Modeling the Infiltration Capacity of Permeable Stormwater Channels with a Check Dam System

Abstract

The use of permeable stormwater channels has introduced concerns over the effects of infiltration on the hydraulic behavior of their flow and the effects of flow hydraulic conditions (e.g., the water level, channel section, flow velocity, and vegetation) on the channel infiltration capacity. A check dam system provides backwater ponding, which increases the flow water depth along a channel. In this study, a channel model was used to investigate the variation in the infiltration capacity of permeable stormwater channels under different flow hydraulic conditions. Increasing the downstream check dam height and using a grass cover increased the infiltration rate and cumulative infiltration because of the decreased velocity and increased flow depth. The presence of subsurface water did not affect the hydraulic characteristics of the channel flow but decreased the cumulative infiltration because of the fast saturation of the soil.

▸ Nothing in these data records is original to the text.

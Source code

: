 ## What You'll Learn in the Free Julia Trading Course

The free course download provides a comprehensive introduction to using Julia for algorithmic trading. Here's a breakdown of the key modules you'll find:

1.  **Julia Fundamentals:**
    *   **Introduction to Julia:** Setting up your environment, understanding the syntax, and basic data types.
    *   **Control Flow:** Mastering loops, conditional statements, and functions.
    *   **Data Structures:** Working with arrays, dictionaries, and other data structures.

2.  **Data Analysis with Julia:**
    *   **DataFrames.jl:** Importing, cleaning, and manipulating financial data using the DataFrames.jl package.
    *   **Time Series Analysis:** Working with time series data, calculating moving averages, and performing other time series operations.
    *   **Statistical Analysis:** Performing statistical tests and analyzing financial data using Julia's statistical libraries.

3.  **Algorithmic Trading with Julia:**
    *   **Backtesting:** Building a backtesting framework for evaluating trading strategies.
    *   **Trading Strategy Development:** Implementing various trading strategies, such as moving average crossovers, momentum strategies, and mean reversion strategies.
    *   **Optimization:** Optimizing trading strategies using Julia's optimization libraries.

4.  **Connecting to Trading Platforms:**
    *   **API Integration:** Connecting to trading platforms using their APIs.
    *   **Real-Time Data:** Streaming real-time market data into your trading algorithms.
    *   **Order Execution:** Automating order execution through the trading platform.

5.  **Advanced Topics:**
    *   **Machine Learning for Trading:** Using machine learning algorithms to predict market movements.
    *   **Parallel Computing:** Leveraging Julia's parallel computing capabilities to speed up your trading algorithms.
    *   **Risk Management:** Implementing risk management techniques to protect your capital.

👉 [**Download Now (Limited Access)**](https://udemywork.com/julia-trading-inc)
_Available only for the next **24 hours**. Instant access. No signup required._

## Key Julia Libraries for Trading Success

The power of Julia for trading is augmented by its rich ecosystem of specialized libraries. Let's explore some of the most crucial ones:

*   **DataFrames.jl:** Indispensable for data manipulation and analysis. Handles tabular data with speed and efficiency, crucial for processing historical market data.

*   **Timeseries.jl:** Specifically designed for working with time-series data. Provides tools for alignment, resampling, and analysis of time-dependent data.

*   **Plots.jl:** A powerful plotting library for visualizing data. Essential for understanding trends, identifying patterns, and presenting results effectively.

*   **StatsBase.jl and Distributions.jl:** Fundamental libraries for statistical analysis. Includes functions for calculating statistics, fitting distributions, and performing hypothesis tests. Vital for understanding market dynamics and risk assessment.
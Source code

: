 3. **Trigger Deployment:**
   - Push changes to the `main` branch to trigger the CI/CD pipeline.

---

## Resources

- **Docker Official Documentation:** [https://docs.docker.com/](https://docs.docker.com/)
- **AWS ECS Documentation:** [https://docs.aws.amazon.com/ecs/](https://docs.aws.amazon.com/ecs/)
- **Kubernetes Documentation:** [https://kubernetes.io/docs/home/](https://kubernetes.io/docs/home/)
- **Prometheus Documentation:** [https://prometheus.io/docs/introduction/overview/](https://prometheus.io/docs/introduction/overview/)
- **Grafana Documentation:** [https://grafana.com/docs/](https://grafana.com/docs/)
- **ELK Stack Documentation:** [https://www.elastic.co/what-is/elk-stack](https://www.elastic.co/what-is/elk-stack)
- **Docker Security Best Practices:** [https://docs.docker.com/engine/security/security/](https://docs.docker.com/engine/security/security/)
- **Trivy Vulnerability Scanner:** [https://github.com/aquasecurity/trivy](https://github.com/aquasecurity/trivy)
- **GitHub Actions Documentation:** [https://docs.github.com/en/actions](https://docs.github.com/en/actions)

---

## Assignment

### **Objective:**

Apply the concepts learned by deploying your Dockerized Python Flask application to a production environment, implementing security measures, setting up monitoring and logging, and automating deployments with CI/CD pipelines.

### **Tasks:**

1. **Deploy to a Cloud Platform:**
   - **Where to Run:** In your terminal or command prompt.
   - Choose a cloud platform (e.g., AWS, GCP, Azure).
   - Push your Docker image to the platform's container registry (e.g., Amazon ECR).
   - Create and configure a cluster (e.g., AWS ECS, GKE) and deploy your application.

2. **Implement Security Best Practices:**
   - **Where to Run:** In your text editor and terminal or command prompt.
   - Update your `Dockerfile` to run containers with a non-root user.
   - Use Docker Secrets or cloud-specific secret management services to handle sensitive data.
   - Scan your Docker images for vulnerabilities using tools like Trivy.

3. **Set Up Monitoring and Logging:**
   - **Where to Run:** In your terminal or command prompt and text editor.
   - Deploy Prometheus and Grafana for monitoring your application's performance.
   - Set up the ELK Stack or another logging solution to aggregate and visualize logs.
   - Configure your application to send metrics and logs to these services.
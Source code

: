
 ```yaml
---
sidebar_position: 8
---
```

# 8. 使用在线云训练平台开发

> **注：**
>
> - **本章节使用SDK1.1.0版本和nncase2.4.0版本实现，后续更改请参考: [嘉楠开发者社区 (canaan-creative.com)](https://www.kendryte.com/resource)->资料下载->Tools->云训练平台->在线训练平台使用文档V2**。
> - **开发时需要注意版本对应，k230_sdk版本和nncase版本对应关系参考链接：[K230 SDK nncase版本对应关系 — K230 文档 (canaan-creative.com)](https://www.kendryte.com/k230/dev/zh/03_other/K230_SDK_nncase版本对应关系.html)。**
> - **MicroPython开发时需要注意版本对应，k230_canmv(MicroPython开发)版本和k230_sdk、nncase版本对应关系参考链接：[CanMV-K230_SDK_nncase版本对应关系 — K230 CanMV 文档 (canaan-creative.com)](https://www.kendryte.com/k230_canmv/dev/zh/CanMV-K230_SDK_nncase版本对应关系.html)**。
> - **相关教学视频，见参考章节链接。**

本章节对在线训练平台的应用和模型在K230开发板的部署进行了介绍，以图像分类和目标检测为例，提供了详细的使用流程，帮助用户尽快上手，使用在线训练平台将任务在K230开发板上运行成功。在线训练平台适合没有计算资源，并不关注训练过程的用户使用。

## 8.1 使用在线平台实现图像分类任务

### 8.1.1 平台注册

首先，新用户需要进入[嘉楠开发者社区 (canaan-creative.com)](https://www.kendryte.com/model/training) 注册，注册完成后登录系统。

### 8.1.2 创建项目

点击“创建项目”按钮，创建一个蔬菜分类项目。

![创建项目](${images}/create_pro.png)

An empirical equation was developed for predicting the infiltration capacity of grassed channels in which four hydraulic parameters (i.e., the water depth, base width, side slope, and velocity) are introduced to the modified Kostiakov model. The developed model was used to calculate the runoff reduction due to infiltration along a grassed channel with and without a check dam system. The percentage of infiltrated water increased from 8 to 14% with the check dam system. The developed model can be used to predict the infiltration capacity of permeable channels for improved stormwater management and provides a valuable decision support tool for permeable channel design.